Atomistic Monte Carlo Simulations of Bio-molecular Systems
Computer simulations have long been used to provide a conceptual framework to understand biophysical phenomena. Because of the high degree of complexity arising from the large number of interacting components, they constitute an essential class of tools in interpreting experimental studies, connecting them to fundamental physics, organizing our knowledge and asking new questions based on an ever improving picture.
A physics based picture of biomolecular processes allows us to make sense of, for instance, folding and interaction of proteins with their environment under different physical conditions, behaviour of intrinsically disordered proteins, and supra-molecular assembly processes such as peptide aggregation and coacervation. Such processes typically involve thousands of interacting entities, complex interactions and inconveniently long time scales. Typically researchers use multiple theoretical and experimental sources of information to circumvent the limitations of any single tool and extract useful insights despite those limitations.
The main objective of this online tutorial is to introduce researchers to the principal characteristics and capabilities of atomistic Monte Carlo simulations.
In particular the tutorial will highlight commonalities and differences of atomistic MC to molecular dynamics simulations and discuss both their advantages and limitations to allow the attendants to judge where MC simulations may be helpful in their research and where not.

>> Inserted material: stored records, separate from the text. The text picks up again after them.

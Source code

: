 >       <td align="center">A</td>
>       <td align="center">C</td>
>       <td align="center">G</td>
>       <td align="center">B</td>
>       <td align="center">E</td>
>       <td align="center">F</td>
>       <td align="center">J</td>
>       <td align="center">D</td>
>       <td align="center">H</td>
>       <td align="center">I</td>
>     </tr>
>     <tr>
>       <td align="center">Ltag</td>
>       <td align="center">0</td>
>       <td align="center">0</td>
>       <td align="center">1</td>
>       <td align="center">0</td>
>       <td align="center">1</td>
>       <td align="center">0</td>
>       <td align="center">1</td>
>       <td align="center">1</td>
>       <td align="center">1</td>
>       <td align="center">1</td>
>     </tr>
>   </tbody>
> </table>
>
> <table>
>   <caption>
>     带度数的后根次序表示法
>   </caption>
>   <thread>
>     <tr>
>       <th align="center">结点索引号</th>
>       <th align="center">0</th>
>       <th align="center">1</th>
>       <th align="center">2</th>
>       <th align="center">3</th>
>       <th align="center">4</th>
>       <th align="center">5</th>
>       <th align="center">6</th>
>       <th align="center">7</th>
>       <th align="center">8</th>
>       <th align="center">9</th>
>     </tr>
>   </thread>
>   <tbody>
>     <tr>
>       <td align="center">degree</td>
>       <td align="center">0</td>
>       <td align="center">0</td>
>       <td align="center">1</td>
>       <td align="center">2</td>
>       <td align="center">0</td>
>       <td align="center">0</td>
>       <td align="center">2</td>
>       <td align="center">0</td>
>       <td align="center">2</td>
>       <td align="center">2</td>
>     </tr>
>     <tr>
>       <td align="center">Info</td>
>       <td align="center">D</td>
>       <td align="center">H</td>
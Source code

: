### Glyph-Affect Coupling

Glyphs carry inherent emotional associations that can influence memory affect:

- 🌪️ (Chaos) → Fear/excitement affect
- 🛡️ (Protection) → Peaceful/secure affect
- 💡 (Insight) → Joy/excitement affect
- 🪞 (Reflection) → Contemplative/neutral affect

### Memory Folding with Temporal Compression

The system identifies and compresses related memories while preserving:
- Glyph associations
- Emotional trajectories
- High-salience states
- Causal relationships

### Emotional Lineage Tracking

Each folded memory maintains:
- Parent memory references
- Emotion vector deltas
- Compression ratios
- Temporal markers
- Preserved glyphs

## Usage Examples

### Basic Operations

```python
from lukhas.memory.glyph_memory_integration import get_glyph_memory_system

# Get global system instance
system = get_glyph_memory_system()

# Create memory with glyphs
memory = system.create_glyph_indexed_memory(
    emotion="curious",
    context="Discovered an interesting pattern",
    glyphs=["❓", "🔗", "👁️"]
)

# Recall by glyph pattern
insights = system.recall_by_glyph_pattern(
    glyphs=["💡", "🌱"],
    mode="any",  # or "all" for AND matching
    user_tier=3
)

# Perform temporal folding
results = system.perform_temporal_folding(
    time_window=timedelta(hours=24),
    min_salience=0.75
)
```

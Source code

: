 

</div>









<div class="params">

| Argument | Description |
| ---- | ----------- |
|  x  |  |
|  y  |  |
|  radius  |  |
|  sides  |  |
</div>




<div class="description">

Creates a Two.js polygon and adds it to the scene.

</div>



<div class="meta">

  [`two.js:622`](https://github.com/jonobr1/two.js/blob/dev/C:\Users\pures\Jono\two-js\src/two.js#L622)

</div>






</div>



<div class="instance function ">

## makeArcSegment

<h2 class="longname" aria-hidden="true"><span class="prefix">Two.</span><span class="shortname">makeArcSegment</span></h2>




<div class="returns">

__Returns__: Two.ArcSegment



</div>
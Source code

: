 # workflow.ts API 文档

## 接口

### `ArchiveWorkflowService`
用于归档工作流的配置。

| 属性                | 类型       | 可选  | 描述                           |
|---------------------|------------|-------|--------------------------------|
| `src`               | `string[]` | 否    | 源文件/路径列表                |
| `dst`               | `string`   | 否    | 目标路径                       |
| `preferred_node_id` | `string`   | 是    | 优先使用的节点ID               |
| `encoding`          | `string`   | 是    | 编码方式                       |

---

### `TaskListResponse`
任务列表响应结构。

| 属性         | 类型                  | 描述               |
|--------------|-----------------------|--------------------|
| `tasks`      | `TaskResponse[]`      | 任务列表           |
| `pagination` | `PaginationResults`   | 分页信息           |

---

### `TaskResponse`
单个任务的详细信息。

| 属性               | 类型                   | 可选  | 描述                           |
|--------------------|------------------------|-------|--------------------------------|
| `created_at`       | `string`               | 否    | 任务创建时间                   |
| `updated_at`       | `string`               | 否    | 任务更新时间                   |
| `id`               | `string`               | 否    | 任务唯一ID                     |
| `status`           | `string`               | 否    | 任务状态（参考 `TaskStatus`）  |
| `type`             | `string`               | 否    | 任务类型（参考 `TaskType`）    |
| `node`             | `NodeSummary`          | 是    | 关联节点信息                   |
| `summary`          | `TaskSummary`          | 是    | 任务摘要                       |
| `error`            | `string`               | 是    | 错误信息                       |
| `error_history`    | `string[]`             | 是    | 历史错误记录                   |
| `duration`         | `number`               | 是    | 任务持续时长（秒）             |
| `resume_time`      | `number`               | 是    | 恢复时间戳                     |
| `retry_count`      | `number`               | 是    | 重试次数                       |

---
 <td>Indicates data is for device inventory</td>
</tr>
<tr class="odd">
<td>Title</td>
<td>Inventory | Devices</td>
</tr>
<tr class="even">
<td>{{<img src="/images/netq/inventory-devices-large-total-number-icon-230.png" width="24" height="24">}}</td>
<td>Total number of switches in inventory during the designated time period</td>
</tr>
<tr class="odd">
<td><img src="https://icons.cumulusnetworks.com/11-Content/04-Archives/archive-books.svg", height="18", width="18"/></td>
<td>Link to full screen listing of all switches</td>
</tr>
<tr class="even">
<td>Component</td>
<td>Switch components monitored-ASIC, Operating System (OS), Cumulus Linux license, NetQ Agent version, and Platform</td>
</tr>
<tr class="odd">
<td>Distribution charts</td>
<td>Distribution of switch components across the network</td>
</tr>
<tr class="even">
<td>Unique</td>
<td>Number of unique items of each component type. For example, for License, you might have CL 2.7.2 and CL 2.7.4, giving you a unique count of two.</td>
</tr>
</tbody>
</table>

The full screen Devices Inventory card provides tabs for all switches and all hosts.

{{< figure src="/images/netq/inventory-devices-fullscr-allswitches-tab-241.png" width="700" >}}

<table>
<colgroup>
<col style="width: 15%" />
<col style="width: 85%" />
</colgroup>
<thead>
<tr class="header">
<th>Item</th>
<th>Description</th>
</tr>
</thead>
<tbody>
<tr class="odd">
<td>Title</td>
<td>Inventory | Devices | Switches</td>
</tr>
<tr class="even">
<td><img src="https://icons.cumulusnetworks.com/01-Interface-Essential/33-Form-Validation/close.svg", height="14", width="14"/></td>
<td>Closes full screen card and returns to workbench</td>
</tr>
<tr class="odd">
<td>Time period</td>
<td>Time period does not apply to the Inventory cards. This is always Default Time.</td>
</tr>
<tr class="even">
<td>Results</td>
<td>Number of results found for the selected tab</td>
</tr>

The tutorial comprises an introductory afternoon providing the necessary theoretical background followed by three days of hands-on sessions, where the participants will be given short expositions on a variety of Monte Carlo techniques followed by illustrative computer exercises. The topics will range from an elementary introduction to Markov Chain Monte Carlo simulations, through generalized ensemble techniques like replica exchange, to more advanced use cases, involving additional available information (noisy experimental data, uncertain predictions obtained using other theoretical methods, etc. ) about the simulated system. The tutorial will conclude with a discussion on current challenges and future development of MCMC methods. A kind of SWOT analysis (strengths, weaknesses, opportunities, threats) is meant to provide a critical analysis of the technique, discuss common pitfalls and potential extensions.
The three days of practical sessions will allow attendants to harness all capabilities of modern MC simulation techniques. During the tutorial, the participants will have access to HPC clusters of the Jülich Supercomputing Centre to run increasingly sophisticated simulations and perform in-depth analysis.